Kate Coid distinguió al bebé que ella había cuidado en brazos de una
muchacha joven y se alegró de que la criatura hubiera sobrevivido al fatal
hedor de la Bestia y estuviera de vuelta en el seno de los suyos.
A media tarde
aparecieron Walimaí y los dos muchachos. Kate Coid y César Santos
corrieron a su encuentro, abrazándolos aliviados, porque temían que no
iban a verlos nunca más. Con la presencia de Nadia la comunicación se hizo
más fácil; ella pudo traducir y así se aclararon algunos puntos. Los
forasteros se enteraron de que los indios todavía no relacionaban la
muerte de sus compañeros con las armas de fuego de los soldados, porque
jamás las habían visto.
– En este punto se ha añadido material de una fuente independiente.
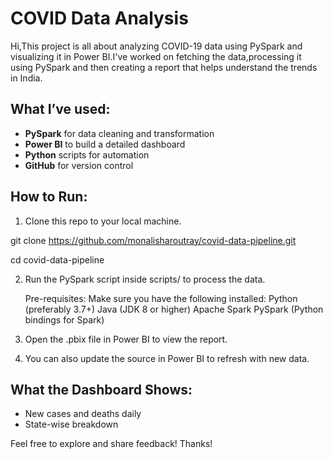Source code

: # COVID Data Analysis

Hi,This project is all about analyzing COVID-19 data using PySpark and visualizing it in Power BI.I've worked on fetching the data,processing it using PySpark and then creating a report that helps understand the trends in India.

## What I’ve used:
- **PySpark** for data cleaning and transformation
- **Power BI** to build a detailed dashboard
- **Python** scripts for automation
- **GitHub** for version control


## How to Run:
1. Clone this repo to your local machine.

  git clone https://github.com/monalisharoutray/covid-data-pipeline.git
  
  cd covid-data-pipeline
  
2. Run the PySpark script inside scripts/ to process the data.

   Pre-requisites:
    Make sure you have the following installed:
    Python (preferably 3.7+)
    Java (JDK 8 or higher)
    Apache Spark
    PySpark (Python bindings for Spark)

3. Open the .pbix file in Power BI to view the report.
4. You can also update the source in Power BI to refresh with new data.

## What the Dashboard Shows:
- New cases and deaths daily
- State-wise breakdown


Feel free to explore and share feedback!
Thanks!

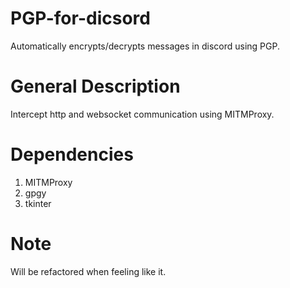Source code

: # PGP-for-dicsord
Automatically encrypts/decrypts messages in discord using PGP.

# General Description
Intercept http and websocket communication using MITMProxy.

# Dependencies
1. MITMProxy
2. gpgy
3. tkinter

# Note
Will be refactored when feeling like it.
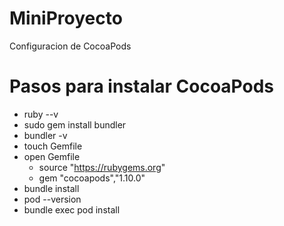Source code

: # MiniProyecto
Configuracion de CocoaPods

# Pasos para instalar CocoaPods

- ruby --v 
- sudo gem install bundler
- bundler -v
- touch Gemfile
- open Gemfile
    - source "https://rubygems.org"
    - gem "cocoapods","1.10.0"
- bundle install
- pod --version
- bundle exec pod install 

 

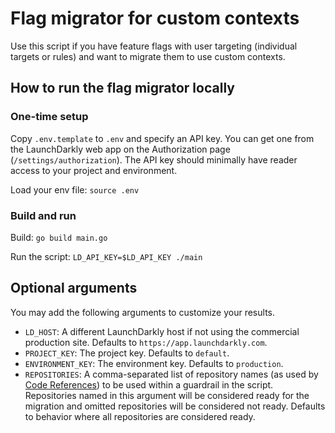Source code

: # Flag migrator for custom contexts

Use this script if you have feature flags with user targeting (individual targets or rules) and want to migrate them to use custom contexts.

## How to run the flag migrator locally

### One-time setup

Copy `.env.template` to `.env` and specify an API key. You can get one from the LaunchDarkly web app on the Authorization page (`/settings/authorization`). The API key should minimally have reader access to your project and environment.

Load your env file: `source .env`

### Build and run

Build: `go build main.go`

Run the script: `LD_API_KEY=$LD_API_KEY ./main`

## Optional arguments

You may add the following arguments to customize your results.

* `LD_HOST`: A different LaunchDarkly host if not using the commercial production site. Defaults to `https://app.launchdarkly.com`.
* `PROJECT_KEY`: The project key. Defaults to `default`.
* `ENVIRONMENT_KEY`: The environment key. Defaults to `production`.
* `REPOSITORIES`: A comma-separated list of repository names (as used by [Code References](https://docs.launchdarkly.com/home/code/code-references)) to be used within a guardrail in the script. Repositories named in this argument will be considered ready for the migration and omitted repositories will be considered not ready. Defaults to behavior where all repositories are considered ready.
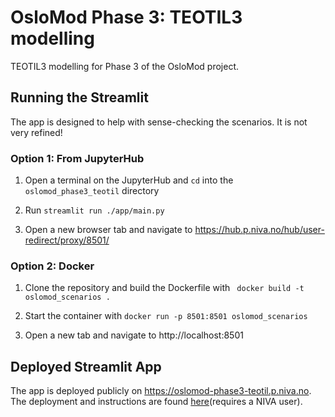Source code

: # OsloMod Phase 3: TEOTIL3 modelling

TEOTIL3 modelling for Phase 3 of the OsloMod project.

## Running the Streamlit

The app is designed to help with sense-checking the scenarios. It is not very refined!

### Option 1: From JupyterHub

 1. Open a terminal on the JupyterHub and `cd` into the `oslomod_phase3_teotil` directory
    
 2. Run `streamlit run ./app/main.py`

 3. Open a new browser tab and navigate to https://hub.p.niva.no/hub/user-redirect/proxy/8501/

### Option 2: Docker

 1. Clone the repository and build the Dockerfile with ` docker build -t oslomod_scenarios .`
    
 2. Start the container with `docker run -p 8501:8501 oslomod_scenarios`

 3. Open a new tab and navigate to http://localhost:8501

 ## Deployed Streamlit App

 The app is deployed publicly on https://oslomod-phase3-teotil.p.niva.no. The deployment and instructions are found [here](https://github.com/NIVANorge/nivacloud-manifests/blob/main/workloads/oslomod_phase3_teotil/README.md)(requires a NIVA user).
Lo único que deseaban era reconstruir su aldea en
otro sitio, comer las cenizas de sus muertos y recuperar la paz que habían
gozado siempre. Querían devolver el Rahakanariwa a su lugar entre los
demonios y echar a los nahab del Ojo del Mundo.
El profesor Leblanc,
algo más recuperado, pero todavía aturdido por el malestar, tomó la
palabra. Había perdido el sombrero australiano con plumitas y estaba
inmundo y fétido, como todos ellos, con la ropa impregnada del olor de las
Bestias. Nadia tradujo, acomodando las frases, para que los indios no
creyeran que todos los nahab eran tan arrogantes como ese hombrecito.
—Pueden estar
tranquilos. Prometo que me encargaré personalmente de proteger a la gente
de la neblina. El mundo escucha cuando Ludovic Leblanc habla —aseguró el
profesor.
Agregó que
publicaría sus impresiones sobre lo que había visto, no sólo en el
artículo del International Geographic, también escribiría otro libro.
Gracias a él, aseguró, el Ojo del Mundo sería declarado reserva indígena y
protegido de cualquier forma de explotación. ¡Ya verían quién era Ludovic
Leblanc! La gente de la neblina no entendió palabra de esta perorata, pero
Nadia resumió diciendo que ése era un nahab amigo. Kate Coid añadió que
ella y Timothy Bruce ayudarían a Leblanc en sus propósitos, con lo cual
también fueron incorporados a la categoría de los nahab amigos.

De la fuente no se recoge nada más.